Here in this term paper description is given about a type of polyamide fibre i.e.
Nylon-66. Here in this paper the methods of preparation of monomers, polymerisation, manufacturing methods of nylon-66, spinning process to obtain fibres, different properties and wide range of applications and uses of nylon-66 are discussed. In this paper data are represented in the form of flow charts, histogram and pie charts for easy understandings. This paper covers all the processes related to nylon-66.
1. Introduction There are several polyamides, which have been developed as fibres. The generic word for these products is 'Nylon'. Nylon is defined as a generic term for any long chain synthetic polymeric amide which has recurring amide groups as an integral part of the main polymer chain and which is capable of being formed into a filament in which the structural elements are oriented in the direction of the axis.
DuPont researchers led by Dr. Wallace Carothers, invented nylon-66 polymer in the 1930s. Nylon, the generic name for a group of synthetic fibers, was the first of the “miracle” yarns made entirely from chemical ingredients through the process of polymerization.
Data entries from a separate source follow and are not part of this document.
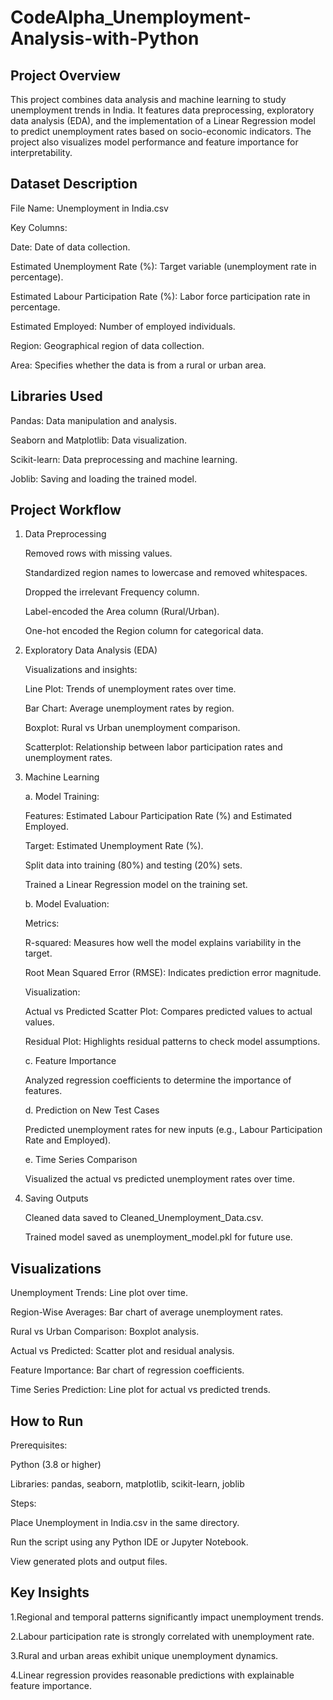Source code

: # CodeAlpha_Unemployment-Analysis-with-Python

## Project Overview
This project combines data analysis and machine learning to study unemployment trends in India. It features data preprocessing, exploratory data analysis (EDA), and the implementation of a Linear Regression model to predict unemployment rates based on socio-economic indicators. The project also visualizes model performance and feature importance for interpretability.

## Dataset Description
File Name: Unemployment in India.csv

Key Columns:

Date: Date of data collection.

Estimated Unemployment Rate (%): Target variable (unemployment rate in percentage).

Estimated Labour Participation Rate (%): Labor force participation rate in percentage.

Estimated Employed: Number of employed individuals.

Region: Geographical region of data collection.

Area: Specifies whether the data is from a rural or urban area.

## Libraries Used
Pandas: Data manipulation and analysis.

Seaborn and Matplotlib: Data visualization.

Scikit-learn: Data preprocessing and machine learning.

Joblib: Saving and loading the trained model.

## Project Workflow

1. Data Preprocessing
   
   Removed rows with missing values.
   
   Standardized region names to lowercase and removed whitespaces.
   
   Dropped the irrelevant Frequency column.
   
   Label-encoded the Area column (Rural/Urban).
   
   One-hot encoded the Region column for categorical data.

2. Exploratory Data Analysis (EDA)
   
   Visualizations and insights:

    Line Plot: Trends of unemployment rates over time.
   
    Bar Chart: Average unemployment rates by region.
   
    Boxplot: Rural vs Urban unemployment comparison.
   
    Scatterplot: Relationship between labor participation rates and unemployment rates.

3. Machine Learning
   
    a. Model Training:
 
    Features: Estimated Labour Participation Rate (%) and Estimated Employed.
    
    Target: Estimated Unemployment Rate (%).
    
    Split data into training (80%) and testing (20%) sets.
    
    Trained a Linear Regression model on the training set.

    b. Model Evaluation:
 
    Metrics:
    
    R-squared: Measures how well the model explains variability in the target.
    
    Root Mean Squared Error (RMSE): Indicates prediction error magnitude.
    
    Visualization:
    
    Actual vs Predicted Scatter Plot: Compares predicted values to actual values.
    
    Residual Plot: Highlights residual patterns to check model assumptions.

   c. Feature Importance

   Analyzed regression coefficients to determine the importance of features.

   d. Prediction on New Test Cases

   Predicted unemployment rates for new inputs (e.g., Labour Participation Rate and Employed).

   e. Time Series Comparison

   Visualized the actual vs predicted unemployment rates over time.


5. Saving Outputs
   
   Cleaned data saved to Cleaned_Unemployment_Data.csv.
   
   Trained model saved as unemployment_model.pkl for future use.

## Visualizations

Unemployment Trends: Line plot over time.

Region-Wise Averages: Bar chart of average unemployment rates.

Rural vs Urban Comparison: Boxplot analysis.

Actual vs Predicted: Scatter plot and residual analysis.

Feature Importance: Bar chart of regression coefficients.

Time Series Prediction: Line plot for actual vs predicted trends.

## How to Run

Prerequisites:

 Python (3.8 or higher)
 
 Libraries: pandas, seaborn, matplotlib, scikit-learn, joblib
 
 Steps:

   Place Unemployment in India.csv in the same directory.
   
   Run the script using any Python IDE or Jupyter Notebook.
   
   View generated plots and output files.

## Key Insights

 1.Regional and temporal patterns significantly impact unemployment trends.
 
 2.Labour participation rate is strongly correlated with unemployment rate.
 
 3.Rural and urban areas exhibit unique unemployment dynamics.
 
 4.Linear regression provides reasonable predictions with explainable feature importance.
Nylon 66 polymer chip can be extruded through spinnerets into fiber filaments or molded and formed into a variety of finished engineered structures.Nylon-66 fibre is a member of the large group of polycondensation products of dicarboxylic acids and diamines with fibre forming properties. The individual member refers to the number of carbon atoms respectively in the diamine and dicarboxylic acid chains.
Nylon-66 (polyhexamethylene diamine adipamide) is a polyamide made from adipic acid and hexamethylenediamine by polycondensation. The resulting polymer is extruded into a wide range of fiber types. The fibers are drawn, or stretched, in a process that increases their length and reorients the material’s molecules parallel to one another to produce a strong, elastic filament. The thermo-plasticity of nylon permits permanent crimping or texturing of the fibers and provides bulk and stretch properties.
The nylon developed by Carothers at Du Pont was nylon 66. Because of the importance of starting out with equal amounts of the two reactants, salts of the diamine and of the diacid are made and then used in the commercial synthesis of nylon 66.
2. HISTORY The development of nylon was started from 1927 by means of many researchers, notably among them W.H.Carothers and P.Schlack. The research activities preceding the manufacture of nylon yarn can be divided into the following categories:
(a) Fundamental research activities which provided the foundation for the development.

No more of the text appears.